Haskell Preliminaries: Implementations and Tools

Category: goodmath > programming > Haskell
Posted on: November 28, 2006 9:32 AM, by Mark C. Chu-Carroll

Before getting to the meat of the tutorial, I thought it would be good to provide some setup information in a distinct, easy to find place. This short post will tell you where to find a Haskell implementation and related tools.

Haskell Implementations

I'm testing my examples for these articles using two different Haskell implementations:

Hugs
A very nice interactive Haskell interpreter. Hugs doesn't quite implement everything in the current Haskell specification, but it's limits shouldn't affect anything I'll cover in this tutorial, and probably won't affect any moderate-to-large size programs you want to write.
GHC
The Glasgow Haskell Compiler, a high performance optimizing Haskell compiler. GHC implements every last bit of the Haskell spec, as well as a bunch of nifty extensions. It's also got an interactive mode, called ghci which is included in its distribution. GHC is pretty much the gold standard in Haskell implementations.

Editors and Development Environments

It's also good to have some extra tool support for Haskell programming. A lot of editors, such as emacs, vim, and textmate provide Haskell tooling. The best tooling that I've seen is the EclipseFP feature for the Eclipse programming environment. Admittedly, I'm a bit biased here; I've used to lead an Eclipse-based research project, so I'm a huge Eclipse fan. But the Eclipse Haskell support really is very nice, and it's very easy to set up. Installing Eclipse involves nothing more than downloading it - it runs very smoothly in-place with no setup; and installing EclipseFP can be done inside of Eclipse using the update manager - there's a complete step by step explanation at the EclipseFP homepage linked above.

If you're a visual studio user, there's a Haskell package called Visual Haskell. I've never used it (I'm not a windows guy; I use MacOS and Linux.), but I've heard quite good things about it.

If you prefer just using a simple text editor, vim includes the Haskell package; for emacs, you can get a Haskell mode here. For TextMate, you can get the Haskell bundle via the normal bundle installation route.

Miscellaneous Tools

For understanding the execution of Haskell programs, particularly when the laziness gets a bit confusing, being able to generate an execution trace can be a huge help. There's a tool called Hat which can generate very nice, easy to follow traces for GHC programs.
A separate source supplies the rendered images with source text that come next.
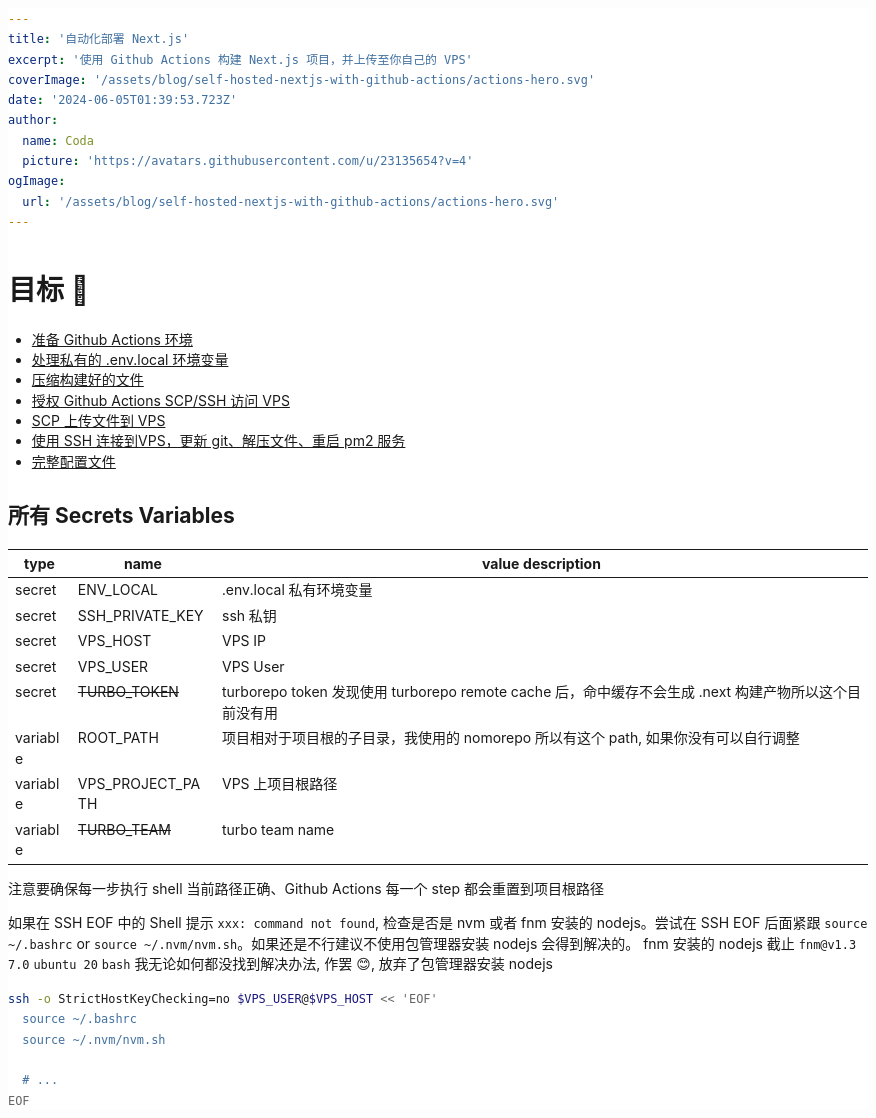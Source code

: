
 ```yaml
---
title: '自动化部署 Next.js'
excerpt: '使用 Github Actions 构建 Next.js 项目，并上传至你自己的 VPS'
coverImage: '/assets/blog/self-hosted-nextjs-with-github-actions/actions-hero.svg'
date: '2024-06-05T01:39:53.723Z'
author:
  name: Coda
  picture: 'https://avatars.githubusercontent.com/u/23135654?v=4'
ogImage:
  url: '/assets/blog/self-hosted-nextjs-with-github-actions/actions-hero.svg'
---
```


# 目标 🎯

- [准备 Github Actions 环境](#准备-github-actions-环境)
- [处理私有的 .env.local 环境变量](#处理私有的-envlocal-环境变量)
- [压缩构建好的文件](#压缩构建好的文件)
- [授权 Github Actions SCP/SSH 访问 VPS](#授权-github-actions-scpssh-访问-vps)
- [SCP 上传文件到 VPS](#scp-上传文件到-vps)
- [使用 SSH 连接到VPS，更新 git、解压文件、重启 pm2 服务](#使用-ssh-连接到vps更新-git解压文件重启-pm2-服务)
- [完整配置文件](#完整配置文件)

## 所有 Secrets Variables

| type     | name             | value description                                                                                     |
| -------- | ---------------- | ----------------------------------------------------------------------------------------------------- |
| secret   | ENV_LOCAL        | .env.local 私有环境变量                                                                               |
| secret   | SSH_PRIVATE_KEY  | ssh 私钥                                                                                              |
| secret   | VPS_HOST         | VPS IP                                                                                                |
| secret   | VPS_USER         | VPS User                                                                                              |
| secret   | ~~TURBO_TOKEN~~  | turborepo token 发现使用 turborepo remote cache 后，命中缓存不会生成 .next 构建产物所以这个目前没有用 |
| variable | ROOT_PATH        | 项目相对于项目根的子目录，我使用的 nomorepo 所以有这个 path, 如果你没有可以自行调整                   |
| variable | VPS_PROJECT_PATH | VPS 上项目根路径                                                                                      |
| variable | ~~TURBO_TEAM~~   | turbo team name                                                                                       |

注意要确保每一步执行 shell 当前路径正确、Github Actions 每一个 step 都会重置到项目根路径

如果在 SSH EOF 中的 Shell 提示 `xxx: command not found`, 检查是否是 nvm 或者 fnm 安装的 nodejs。尝试在 SSH EOF 后面紧跟 `source ~/.bashrc` or `source ~/.nvm/nvm.sh`。如果还是不行建议不使用包管理器安装 nodejs 会得到解决的。 fnm 安装的 nodejs 截止 `fnm@v1.37.0` `ubuntu 20` `bash` 我无论如何都没找到解决办法, 作罢 😊, 放弃了包管理器安装 nodejs

```bash
ssh -o StrictHostKeyChecking=no $VPS_USER@$VPS_HOST << 'EOF'
  source ~/.bashrc
  source ~/.nvm/nvm.sh

  # ...
EOF
```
You can write fancy documentation for Haskell programs using a tool called Haddock. Haddock is something like Javadoc for Haskell. It piggybacks on a "literate" syntax mode built-in to both GHC and Hugs, so at least primitive support for Haddock is included in all of the Haskell tools; many also provide additional Haddock support.

Other Documentation

The capital of the online Haskell world is the Haskell.org site. It has links to numerous other tutorials, the language spec, implementations, events, etc.

There's a Haskell blog called The Complete Sequence, which includes a weekly Haskell news update, as well as other interesting articles and links. There's another Haskell blog called Planet Haskell which also has some good material.

Comments

#1

The nice thing about this tutorial is that I will be able to ask dumb questions.

I've mostly used ghci myself, but one thing that has annoyed me about that is its rather unhelpful error messages. I wonder if the messages in Hugs are better. Does anyone an opinion on it?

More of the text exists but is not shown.